→ **The problem**
The records below should be printed once more, exactly as they appear.

Source texts of formatted documents
=======

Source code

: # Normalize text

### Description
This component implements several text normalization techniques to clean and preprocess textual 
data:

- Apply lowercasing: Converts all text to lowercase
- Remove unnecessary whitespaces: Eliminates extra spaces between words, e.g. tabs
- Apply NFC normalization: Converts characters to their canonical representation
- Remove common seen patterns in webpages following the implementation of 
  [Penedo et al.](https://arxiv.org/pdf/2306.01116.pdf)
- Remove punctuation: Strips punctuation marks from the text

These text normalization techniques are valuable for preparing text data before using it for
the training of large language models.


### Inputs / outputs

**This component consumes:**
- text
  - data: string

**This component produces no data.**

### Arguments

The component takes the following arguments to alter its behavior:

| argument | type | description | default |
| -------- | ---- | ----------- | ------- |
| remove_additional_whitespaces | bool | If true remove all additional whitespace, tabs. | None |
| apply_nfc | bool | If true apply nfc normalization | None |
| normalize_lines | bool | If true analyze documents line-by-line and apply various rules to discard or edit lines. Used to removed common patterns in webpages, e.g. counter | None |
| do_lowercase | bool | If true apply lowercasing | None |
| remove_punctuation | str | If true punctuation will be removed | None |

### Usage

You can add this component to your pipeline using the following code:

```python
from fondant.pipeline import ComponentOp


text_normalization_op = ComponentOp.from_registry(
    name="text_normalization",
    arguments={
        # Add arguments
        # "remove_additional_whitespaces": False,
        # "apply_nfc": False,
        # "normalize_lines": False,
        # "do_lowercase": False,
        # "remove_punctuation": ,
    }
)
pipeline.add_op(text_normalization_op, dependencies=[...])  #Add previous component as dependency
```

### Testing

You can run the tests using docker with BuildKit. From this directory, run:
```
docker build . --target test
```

=======

→ **Solution to the exercise**
Source code

: # Normalize text

### Description
This component implements several text normalization techniques to clean and preprocess textual 
data:

- Apply lowercasing: Converts all text to lowercase
- Remove unnecessary whitespaces: Eliminates extra spaces between words, e.g. tabs
- Apply NFC normalization: Converts characters to their canonical representation
- Remove common seen patterns in webpages following the implementation of 
  [Penedo et al.](https://arxiv.org/pdf/2306.01116.pdf)
- Remove punctuation: Strips punctuation marks from the text

These text normalization techniques are valuable for preparing text data before using it for
the training of large language models.


### Inputs / outputs

**This component consumes:**
- text
  - data: string

**This component produces no data.**

### Arguments

The component takes the following arguments to alter its behavior:

| argument | type | description | default |
| -------- | ---- | ----------- | ------- |
| remove_additional_whitespaces | bool | If true remove all additional whitespace, tabs. | None |
| apply_nfc | bool | If true apply nfc normalization | None |
| normalize_lines | bool | If true analyze documents line-by-line and apply various rules to discard or edit lines. Used to removed common patterns in webpages, e.g. counter | None |
| do_lowercase | bool | If true apply lowercasing | None |
| remove_punctuation | str | If true punctuation will be removed | None |

### Usage

You can add this component to your pipeline using the following code:

```python
from fondant.pipeline import ComponentOp


text_normalization_op = ComponentOp.from_registry(
    name="text_normalization",
    arguments={
        # Add arguments
        # "remove_additional_whitespaces": False,
        # "apply_nfc": False,
        # "normalize_lines": False,
        # "do_lowercase": False,
        # "remove_punctuation": ,
    }
)
pipeline.add_op(text_normalization_op, dependencies=[...])  #Add previous component as dependency
```

### Testing

You can run the tests using docker with BuildKit. From this directory, run:
```
docker build . --target test
```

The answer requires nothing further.